*Task requirements*:
A single figure is required: the number of lines below in which the word "account" occurs.

*Material for this exercise*:

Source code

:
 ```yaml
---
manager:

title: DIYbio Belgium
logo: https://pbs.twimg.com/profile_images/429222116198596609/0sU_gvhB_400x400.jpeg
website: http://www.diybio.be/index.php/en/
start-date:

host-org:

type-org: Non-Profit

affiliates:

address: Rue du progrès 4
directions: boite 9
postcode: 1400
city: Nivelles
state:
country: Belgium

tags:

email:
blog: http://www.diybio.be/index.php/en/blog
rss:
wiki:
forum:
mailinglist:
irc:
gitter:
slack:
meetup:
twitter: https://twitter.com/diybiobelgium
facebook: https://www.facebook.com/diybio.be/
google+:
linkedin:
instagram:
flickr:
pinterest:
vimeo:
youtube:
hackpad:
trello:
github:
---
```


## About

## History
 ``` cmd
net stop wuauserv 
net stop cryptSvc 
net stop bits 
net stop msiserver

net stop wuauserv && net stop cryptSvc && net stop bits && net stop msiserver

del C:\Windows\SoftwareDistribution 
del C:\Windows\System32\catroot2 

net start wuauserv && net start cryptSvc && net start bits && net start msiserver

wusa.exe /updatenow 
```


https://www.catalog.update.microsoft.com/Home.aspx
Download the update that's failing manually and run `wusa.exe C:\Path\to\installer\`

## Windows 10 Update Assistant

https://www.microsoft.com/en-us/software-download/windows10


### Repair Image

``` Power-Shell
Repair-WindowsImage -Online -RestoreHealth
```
---
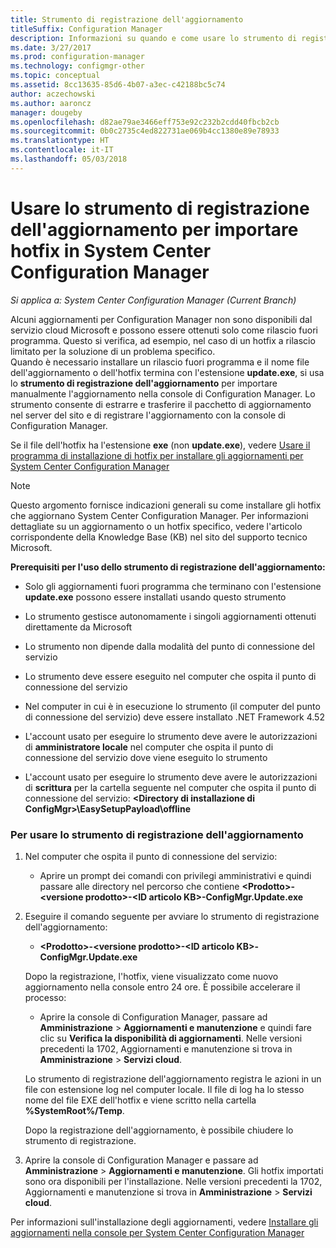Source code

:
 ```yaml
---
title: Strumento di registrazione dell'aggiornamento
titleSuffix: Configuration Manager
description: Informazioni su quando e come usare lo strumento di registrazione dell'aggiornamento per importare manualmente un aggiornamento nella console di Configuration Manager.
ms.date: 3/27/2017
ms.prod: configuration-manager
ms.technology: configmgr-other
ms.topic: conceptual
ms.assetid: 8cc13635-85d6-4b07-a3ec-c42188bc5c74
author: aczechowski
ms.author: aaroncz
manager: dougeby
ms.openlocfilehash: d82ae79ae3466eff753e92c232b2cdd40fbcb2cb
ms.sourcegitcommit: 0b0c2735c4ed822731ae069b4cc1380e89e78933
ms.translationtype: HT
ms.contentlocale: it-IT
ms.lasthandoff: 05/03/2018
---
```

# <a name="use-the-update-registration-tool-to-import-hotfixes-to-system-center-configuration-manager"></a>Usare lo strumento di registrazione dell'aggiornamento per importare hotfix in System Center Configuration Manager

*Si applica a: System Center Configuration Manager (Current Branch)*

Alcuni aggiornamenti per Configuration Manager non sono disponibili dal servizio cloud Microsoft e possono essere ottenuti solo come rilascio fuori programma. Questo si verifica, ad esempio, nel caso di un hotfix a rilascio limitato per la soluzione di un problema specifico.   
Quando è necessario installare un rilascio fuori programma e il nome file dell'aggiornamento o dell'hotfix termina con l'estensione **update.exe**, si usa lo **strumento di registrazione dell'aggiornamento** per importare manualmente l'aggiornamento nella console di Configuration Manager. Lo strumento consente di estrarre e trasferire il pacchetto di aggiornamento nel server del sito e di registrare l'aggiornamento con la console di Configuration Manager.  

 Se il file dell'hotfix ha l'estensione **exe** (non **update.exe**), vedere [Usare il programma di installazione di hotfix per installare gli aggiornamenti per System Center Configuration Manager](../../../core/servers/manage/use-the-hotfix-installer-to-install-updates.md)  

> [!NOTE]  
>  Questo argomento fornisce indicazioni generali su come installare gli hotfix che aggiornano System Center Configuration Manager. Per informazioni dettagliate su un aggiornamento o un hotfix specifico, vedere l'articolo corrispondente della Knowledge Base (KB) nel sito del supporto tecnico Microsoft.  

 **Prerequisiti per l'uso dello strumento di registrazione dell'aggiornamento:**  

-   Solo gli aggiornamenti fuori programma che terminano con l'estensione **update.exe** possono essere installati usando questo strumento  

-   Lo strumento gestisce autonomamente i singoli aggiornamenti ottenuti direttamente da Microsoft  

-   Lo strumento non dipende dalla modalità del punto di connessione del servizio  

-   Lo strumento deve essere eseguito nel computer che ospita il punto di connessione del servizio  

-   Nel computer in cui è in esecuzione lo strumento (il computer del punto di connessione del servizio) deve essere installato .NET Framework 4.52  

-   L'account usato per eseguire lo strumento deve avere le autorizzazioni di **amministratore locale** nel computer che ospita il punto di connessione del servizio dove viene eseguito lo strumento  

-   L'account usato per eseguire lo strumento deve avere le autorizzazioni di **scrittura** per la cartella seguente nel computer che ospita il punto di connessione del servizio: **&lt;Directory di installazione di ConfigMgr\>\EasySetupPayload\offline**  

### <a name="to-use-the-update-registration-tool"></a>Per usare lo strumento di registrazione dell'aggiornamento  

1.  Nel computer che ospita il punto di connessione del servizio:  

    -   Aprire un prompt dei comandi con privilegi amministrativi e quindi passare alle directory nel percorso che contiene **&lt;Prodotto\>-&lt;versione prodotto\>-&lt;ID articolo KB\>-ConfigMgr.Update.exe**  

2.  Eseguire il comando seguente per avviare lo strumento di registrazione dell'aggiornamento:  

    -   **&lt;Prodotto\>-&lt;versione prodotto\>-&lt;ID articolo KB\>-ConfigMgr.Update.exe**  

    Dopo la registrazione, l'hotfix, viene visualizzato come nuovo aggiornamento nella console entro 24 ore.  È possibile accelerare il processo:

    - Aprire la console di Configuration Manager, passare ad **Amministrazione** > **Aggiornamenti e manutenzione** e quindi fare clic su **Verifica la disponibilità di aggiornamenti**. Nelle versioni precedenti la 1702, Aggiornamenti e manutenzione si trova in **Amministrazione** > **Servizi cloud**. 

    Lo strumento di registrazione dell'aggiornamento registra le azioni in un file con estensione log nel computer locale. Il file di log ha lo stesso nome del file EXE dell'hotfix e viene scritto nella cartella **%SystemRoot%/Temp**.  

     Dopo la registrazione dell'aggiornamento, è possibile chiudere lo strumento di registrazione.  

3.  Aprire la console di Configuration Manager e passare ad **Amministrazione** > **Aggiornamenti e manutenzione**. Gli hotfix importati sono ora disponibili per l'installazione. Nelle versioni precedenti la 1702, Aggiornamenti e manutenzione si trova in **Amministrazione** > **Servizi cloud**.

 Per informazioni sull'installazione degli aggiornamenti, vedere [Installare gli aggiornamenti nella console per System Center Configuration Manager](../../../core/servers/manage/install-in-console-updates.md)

*Written solution*:
2